One of the Mynans lost a wing suddenly, the Stormreader coming apart as a Farsphex ripped into it from an unexpected angle. The next second, the stricken machine was whirling past Taki, spinning like a top with its one wing still beating. Taki was shooting by then, setting up a stream of bolts and then trying to find a target to bring it to bear on. Their bombing run had been disrupted now, but the Wasps had decided to make a fight of it at last, bolstering their impeccably coordination with two-to-one odds.

She had a direct line on one of the enemy and, just for a moment, gave it a solid couple of seconds of shot and saw it lurch in the air, shuddering. The bombs that had been cascading from its undercarriage, as regular as ants from a hill, abruptly stopped though the machine flew on. Then she was dancing and dodging through the air as a couple of the enemy came for her, keeping out of the way of their aim but unable to fight back. She saw Edmon’s Stormreader spiralling upwards, chasing one of the enemy even as another tried to bring him down. In the next instant, Pendry Goswell was scudding past them, scoring a couple of strikes as she did, but she was lurching in the air, her machine already damaged, the beat of her wings erratic. A moment later they simply stopped, some vital piece of clockwork slipping its train, and Taki watched her helpless and achingly graceful arc as her stalled machine fell into its final dive.

Then, and all together, the Imperial machines were on the run — or at least they were evading pursuit, taking off with wings fixed and heading east. We’ve driven them away! Taki exalted, but almost immediately she guessed that the Empire was simply heading to refuel. So where are they going? If they had built a nest so close to the city, then these attacks could be an hourly occurrence.

She sent the Esca after them without even thinking about it, and when she glanced around she saw three Stormreaders joining her in the pursuit, two with Mynan colours and one of the more ambitious local pilots, looking like Corog Breaker himself by the way he flew.

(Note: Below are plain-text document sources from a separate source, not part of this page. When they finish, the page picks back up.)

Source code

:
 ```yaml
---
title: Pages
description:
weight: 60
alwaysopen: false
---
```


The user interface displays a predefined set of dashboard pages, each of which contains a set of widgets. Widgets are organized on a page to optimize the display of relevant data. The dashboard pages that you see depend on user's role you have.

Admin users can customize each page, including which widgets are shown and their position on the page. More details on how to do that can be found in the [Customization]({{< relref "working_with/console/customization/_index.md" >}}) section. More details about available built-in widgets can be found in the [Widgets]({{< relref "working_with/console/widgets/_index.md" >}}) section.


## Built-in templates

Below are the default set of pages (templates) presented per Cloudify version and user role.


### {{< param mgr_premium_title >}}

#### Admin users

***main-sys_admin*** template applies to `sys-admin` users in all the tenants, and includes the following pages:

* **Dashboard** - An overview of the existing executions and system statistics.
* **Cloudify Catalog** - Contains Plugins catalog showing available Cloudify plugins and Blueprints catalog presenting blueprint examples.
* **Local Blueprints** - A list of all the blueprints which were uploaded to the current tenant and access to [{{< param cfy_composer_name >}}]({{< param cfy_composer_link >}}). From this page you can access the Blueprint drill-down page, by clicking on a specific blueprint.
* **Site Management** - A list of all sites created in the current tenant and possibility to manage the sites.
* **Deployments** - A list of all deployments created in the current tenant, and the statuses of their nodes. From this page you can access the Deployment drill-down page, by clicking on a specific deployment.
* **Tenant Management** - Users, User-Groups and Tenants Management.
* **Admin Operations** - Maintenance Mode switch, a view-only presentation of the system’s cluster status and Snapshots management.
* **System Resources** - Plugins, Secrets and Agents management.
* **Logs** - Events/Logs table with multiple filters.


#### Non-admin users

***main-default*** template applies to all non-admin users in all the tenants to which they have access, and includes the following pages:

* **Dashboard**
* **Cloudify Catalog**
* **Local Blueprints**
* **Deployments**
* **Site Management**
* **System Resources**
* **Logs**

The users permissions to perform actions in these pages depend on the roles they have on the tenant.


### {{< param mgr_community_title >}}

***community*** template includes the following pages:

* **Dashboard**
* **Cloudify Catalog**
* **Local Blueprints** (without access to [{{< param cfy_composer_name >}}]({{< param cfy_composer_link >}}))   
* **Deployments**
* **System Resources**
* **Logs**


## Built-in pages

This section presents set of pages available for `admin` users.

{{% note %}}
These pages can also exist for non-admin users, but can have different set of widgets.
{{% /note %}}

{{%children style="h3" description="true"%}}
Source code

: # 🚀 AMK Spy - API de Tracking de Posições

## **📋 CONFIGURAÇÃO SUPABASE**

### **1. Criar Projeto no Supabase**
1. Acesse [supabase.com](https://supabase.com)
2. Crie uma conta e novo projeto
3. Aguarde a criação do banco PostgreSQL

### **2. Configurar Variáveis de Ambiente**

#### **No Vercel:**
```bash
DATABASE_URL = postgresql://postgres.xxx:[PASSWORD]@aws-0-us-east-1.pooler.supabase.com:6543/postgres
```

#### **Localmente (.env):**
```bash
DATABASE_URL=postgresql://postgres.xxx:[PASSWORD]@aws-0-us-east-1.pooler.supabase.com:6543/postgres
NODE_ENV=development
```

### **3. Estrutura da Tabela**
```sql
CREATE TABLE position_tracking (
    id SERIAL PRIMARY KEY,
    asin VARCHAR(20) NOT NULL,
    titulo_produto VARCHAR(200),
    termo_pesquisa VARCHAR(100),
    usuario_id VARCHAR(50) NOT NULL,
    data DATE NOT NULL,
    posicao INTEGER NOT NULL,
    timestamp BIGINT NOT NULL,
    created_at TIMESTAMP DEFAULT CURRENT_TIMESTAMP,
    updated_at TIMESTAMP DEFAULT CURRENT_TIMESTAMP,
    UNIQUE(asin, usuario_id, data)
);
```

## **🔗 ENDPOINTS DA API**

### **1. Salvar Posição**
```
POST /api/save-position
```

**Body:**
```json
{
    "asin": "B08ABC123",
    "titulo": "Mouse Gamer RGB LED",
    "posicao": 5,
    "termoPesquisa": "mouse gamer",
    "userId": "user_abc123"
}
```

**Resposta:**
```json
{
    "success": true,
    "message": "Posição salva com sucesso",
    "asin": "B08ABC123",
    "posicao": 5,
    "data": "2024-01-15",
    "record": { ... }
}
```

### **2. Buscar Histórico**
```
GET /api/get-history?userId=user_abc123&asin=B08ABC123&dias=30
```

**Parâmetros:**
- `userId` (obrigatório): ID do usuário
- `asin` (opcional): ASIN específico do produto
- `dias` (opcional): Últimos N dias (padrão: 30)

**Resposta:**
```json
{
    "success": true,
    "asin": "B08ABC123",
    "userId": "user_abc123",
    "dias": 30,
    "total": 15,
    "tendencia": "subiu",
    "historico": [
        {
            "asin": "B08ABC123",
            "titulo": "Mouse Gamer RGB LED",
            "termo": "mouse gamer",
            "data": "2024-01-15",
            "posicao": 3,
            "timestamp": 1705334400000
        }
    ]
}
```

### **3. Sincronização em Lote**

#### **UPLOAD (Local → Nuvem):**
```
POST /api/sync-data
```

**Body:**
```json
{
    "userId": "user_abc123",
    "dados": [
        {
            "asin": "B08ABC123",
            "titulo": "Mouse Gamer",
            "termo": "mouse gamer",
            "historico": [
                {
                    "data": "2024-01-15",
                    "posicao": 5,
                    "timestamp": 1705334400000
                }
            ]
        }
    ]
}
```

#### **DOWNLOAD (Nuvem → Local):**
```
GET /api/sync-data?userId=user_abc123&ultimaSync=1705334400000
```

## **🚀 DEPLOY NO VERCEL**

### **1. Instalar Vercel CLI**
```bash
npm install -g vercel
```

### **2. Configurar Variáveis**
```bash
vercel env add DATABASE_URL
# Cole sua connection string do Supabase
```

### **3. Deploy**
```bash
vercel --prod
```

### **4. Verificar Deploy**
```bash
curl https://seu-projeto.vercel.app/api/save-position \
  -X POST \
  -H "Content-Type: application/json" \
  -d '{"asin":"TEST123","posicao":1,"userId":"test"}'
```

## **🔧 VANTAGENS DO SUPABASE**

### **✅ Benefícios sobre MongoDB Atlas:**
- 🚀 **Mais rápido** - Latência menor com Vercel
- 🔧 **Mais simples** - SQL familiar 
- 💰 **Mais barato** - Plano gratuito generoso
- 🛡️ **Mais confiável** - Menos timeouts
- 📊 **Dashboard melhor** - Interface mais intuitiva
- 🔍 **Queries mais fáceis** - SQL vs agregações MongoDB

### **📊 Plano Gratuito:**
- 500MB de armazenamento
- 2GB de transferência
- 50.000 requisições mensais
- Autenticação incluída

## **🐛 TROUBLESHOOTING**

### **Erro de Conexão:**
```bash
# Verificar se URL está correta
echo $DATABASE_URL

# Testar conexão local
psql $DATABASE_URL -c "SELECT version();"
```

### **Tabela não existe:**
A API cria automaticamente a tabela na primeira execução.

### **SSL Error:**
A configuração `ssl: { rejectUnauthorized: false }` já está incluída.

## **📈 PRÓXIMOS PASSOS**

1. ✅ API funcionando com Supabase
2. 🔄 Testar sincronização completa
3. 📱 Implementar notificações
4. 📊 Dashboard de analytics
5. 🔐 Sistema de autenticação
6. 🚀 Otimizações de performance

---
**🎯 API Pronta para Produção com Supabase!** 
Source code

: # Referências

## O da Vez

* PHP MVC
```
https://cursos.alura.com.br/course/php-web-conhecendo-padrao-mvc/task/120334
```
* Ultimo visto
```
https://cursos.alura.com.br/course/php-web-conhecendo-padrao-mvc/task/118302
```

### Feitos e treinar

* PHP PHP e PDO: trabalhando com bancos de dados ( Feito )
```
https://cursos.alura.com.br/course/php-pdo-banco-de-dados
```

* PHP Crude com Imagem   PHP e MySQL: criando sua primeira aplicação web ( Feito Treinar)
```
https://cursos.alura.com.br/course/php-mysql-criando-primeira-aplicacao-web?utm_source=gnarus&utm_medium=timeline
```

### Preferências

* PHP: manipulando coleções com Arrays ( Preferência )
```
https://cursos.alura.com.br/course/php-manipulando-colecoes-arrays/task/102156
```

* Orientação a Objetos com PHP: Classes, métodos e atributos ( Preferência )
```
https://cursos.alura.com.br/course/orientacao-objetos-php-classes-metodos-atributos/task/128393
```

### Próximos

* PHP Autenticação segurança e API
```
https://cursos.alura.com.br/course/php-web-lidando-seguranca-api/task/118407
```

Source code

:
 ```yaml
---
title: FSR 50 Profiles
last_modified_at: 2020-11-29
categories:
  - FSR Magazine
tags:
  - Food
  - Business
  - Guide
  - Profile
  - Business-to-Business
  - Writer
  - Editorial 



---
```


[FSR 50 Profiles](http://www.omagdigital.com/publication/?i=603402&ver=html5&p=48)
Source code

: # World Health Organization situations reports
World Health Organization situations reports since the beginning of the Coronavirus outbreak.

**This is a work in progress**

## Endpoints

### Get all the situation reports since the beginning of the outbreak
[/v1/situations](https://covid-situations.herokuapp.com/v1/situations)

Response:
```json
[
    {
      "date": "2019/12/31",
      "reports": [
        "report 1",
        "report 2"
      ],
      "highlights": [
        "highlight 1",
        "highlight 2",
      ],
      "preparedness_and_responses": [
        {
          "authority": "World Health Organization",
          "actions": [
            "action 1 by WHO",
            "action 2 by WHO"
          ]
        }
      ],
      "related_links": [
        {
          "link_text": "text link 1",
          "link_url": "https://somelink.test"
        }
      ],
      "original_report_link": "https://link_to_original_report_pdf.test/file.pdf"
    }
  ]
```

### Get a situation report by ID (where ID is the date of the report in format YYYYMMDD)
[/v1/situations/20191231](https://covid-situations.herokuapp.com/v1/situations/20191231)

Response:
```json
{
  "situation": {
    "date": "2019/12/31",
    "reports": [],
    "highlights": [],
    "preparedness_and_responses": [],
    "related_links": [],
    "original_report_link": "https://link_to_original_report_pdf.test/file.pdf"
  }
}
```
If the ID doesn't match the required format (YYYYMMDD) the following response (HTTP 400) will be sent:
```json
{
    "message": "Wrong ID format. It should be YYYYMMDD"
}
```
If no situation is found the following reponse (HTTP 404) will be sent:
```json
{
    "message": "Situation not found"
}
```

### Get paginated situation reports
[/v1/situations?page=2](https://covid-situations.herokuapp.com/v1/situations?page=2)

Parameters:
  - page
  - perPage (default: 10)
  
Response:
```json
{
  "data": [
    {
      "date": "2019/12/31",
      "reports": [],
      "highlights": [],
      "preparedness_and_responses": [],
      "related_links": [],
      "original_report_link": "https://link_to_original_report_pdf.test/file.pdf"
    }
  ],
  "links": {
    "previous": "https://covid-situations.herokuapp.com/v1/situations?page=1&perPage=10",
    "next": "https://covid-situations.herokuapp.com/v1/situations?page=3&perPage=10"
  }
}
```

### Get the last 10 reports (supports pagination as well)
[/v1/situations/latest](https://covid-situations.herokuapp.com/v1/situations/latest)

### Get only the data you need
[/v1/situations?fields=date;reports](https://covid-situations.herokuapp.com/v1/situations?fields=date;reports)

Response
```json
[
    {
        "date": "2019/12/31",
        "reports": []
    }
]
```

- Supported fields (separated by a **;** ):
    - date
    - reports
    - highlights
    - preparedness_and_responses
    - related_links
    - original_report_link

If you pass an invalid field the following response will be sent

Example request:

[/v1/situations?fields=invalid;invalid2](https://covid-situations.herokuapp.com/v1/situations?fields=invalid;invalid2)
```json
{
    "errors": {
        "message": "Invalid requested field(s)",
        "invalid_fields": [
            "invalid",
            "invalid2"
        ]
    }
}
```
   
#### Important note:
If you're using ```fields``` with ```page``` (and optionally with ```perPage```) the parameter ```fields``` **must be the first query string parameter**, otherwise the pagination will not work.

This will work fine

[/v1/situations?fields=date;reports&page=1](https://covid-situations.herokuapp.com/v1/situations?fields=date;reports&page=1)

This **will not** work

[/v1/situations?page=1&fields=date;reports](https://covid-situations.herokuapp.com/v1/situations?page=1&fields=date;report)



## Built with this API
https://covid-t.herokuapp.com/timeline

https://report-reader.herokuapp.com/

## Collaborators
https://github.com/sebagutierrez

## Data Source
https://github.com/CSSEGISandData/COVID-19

Behind them, smoke rose from a handful of points across Collegium, and Taki felt that she was escaping a report on the damage, as much as chasing the enemy. What did we lose? What people, what machines? And if the Mynans hadn’t been so paranoid as to have their machines standing by at all hours, how much more might we have lost? It was not that the Mynans had known what was going to happen, of course. It was just that, this once, their particular breed of fearful, vengeful craziness had turned out to be entirely justified.

The chase went on for barely fifteen minutes, the Imperials pulling ahead noticeably, forcing Taki to admire the design that allowed them to switch from fixed to mobile wings — and so fluidly! She had seen it, or half-seen it, in Capitas but she had underestimated the applications of the idea.

But, still, they must have a base around here somewhere. Where’s the Wasps’ nest, eh? But the distance between hunters and prey only increased, and the Collegiate orthopters were beginning to tire, springs losing their strength, wings working with less of a will.

The last glimpse Taki had of the Farsphex that day showed them still heading solidly eastwards, with no suggestion at all that they were about to land.